_TASK DIRECTIONS:_ From the first line to the last, please print the entries exactly, omitting pictures.

_EXERCISE MATERIAL:_
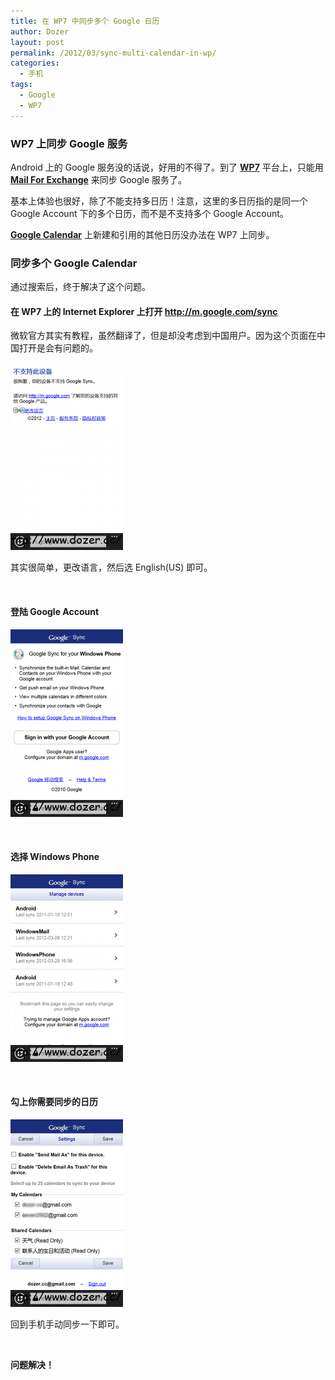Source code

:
 ```yaml
---
title: 在 WP7 中同步多个 Google 日历
author: Dozer
layout: post
permalink: /2012/03/sync-multi-calendar-in-wp/
categories:
  - 手机
tags:
  - Google
  - WP7
---
```


### <span id="WP7_Google">WP7 上同步 Google 服务</span>

Android 上的 Google 服务没的话说，好用的不得了。到了 <a href="http://www.google.com/search?q=WP7" target="_blank"><strong>WP7</strong></a> 平台上，只能用 <a href="http://www.google.com/search?q=Mail+For+Exchange" target="_blank"><strong>Mail For Exchange</strong></a> 来同步 Google 服务了。

基本上体验也很好，除了不能支持多日历！注意，这里的多日历指的是同一个 Google Account 下的多个日历，而不是不支持多个 Google Account。

<a href="http://www.google.com/calendar/render" target="_blank"><strong>Google Calendar</strong></a> 上新建和引用的其他日历没办法在 WP7 上同步。

<!--more-->

### <span id="_Google_Calendar">同步多个 Google Calendar</span>

通过搜索后，终于解决了这个问题。

#### <span id="_WP7_Internet_Explorer_httpmgooglecomsync">在 WP7 上的 Internet Explorer 上打开 http://m.google.com/sync</span>

微软官方其实有教程，虽然翻译了，但是却没考虑到中国用户。因为这个页面在中国打开是会有问题的。

[<img class="alignnone size-medium wp-image-727" title="error" alt="" src="/uploads/2012/03/error-180x300.png" width="180" height="300" />][1]

其实很简单，更改语言，然后选 English(US) 即可。

&nbsp;

#### <span id="_Google_Account">登陆 Google Account</span>

[<img class="alignnone size-medium wp-image-728" title="login" alt="" src="/uploads/2012/03/login-180x300.png" width="180" height="300" />][2]

&nbsp;

#### <span id="_Windows_Phone">选择 Windows Phone</span>

[<img class="alignnone size-medium wp-image-729" title="platform" alt="" src="/uploads/2012/03/platform-180x300.png" width="180" height="300" />][3]

&nbsp;

#### <span id="i">勾上你需要同步的日历</span>

[<img class="alignnone size-medium wp-image-730" title="save" alt="" src="/uploads/2012/03/save-180x300.png" width="180" height="300" />][4]

回到手机手动同步一下即可。

&nbsp;

**问题解决！**

&nbsp;

&nbsp;

 [1]: /uploads/2012/03/error.png
 [2]: /uploads/2012/03/login.png
 [3]: /uploads/2012/03/platform.png
 [4]: /uploads/2012/03/save.png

_REPLY:_
Source code

:
 ```yaml
---
title: 在 WP7 中同步多个 Google 日历
author: Dozer
layout: post
permalink: /2012/03/sync-multi-calendar-in-wp/
categories:
  - 手机
tags:
  - Google
  - WP7
---
```


### <span id="WP7_Google">WP7 上同步 Google 服务</span>

Android 上的 Google 服务没的话说，好用的不得了。到了 <a href="http://www.google.com/search?q=WP7" target="_blank"><strong>WP7</strong></a> 平台上，只能用 <a href="http://www.google.com/search?q=Mail+For+Exchange" target="_blank"><strong>Mail For Exchange</strong></a> 来同步 Google 服务了。

基本上体验也很好，除了不能支持多日历！注意，这里的多日历指的是同一个 Google Account 下的多个日历，而不是不支持多个 Google Account。

<a href="http://www.google.com/calendar/render" target="_blank"><strong>Google Calendar</strong></a> 上新建和引用的其他日历没办法在 WP7 上同步。

<!--more-->

### <span id="_Google_Calendar">同步多个 Google Calendar</span>

通过搜索后，终于解决了这个问题。

#### <span id="_WP7_Internet_Explorer_httpmgooglecomsync">在 WP7 上的 Internet Explorer 上打开 http://m.google.com/sync</span>

微软官方其实有教程，虽然翻译了，但是却没考虑到中国用户。因为这个页面在中国打开是会有问题的。

[<img class="alignnone size-medium wp-image-727" title="error" alt="" src="/uploads/2012/03/error-180x300.png" width="180" height="300" />][1]

其实很简单，更改语言，然后选 English(US) 即可。

&nbsp;

#### <span id="_Google_Account">登陆 Google Account</span>

[<img class="alignnone size-medium wp-image-728" title="login" alt="" src="/uploads/2012/03/login-180x300.png" width="180" height="300" />][2]

&nbsp;

#### <span id="_Windows_Phone">选择 Windows Phone</span>

[<img class="alignnone size-medium wp-image-729" title="platform" alt="" src="/uploads/2012/03/platform-180x300.png" width="180" height="300" />][3]

&nbsp;

#### <span id="i">勾上你需要同步的日历</span>

[<img class="alignnone size-medium wp-image-730" title="save" alt="" src="/uploads/2012/03/save-180x300.png" width="180" height="300" />][4]

回到手机手动同步一下即可。

&nbsp;

**问题解决！**

&nbsp;

&nbsp;

 [1]: /uploads/2012/03/error.png
 [2]: /uploads/2012/03/login.png
 [3]: /uploads/2012/03/platform.png
 [4]: /uploads/2012/03/save.png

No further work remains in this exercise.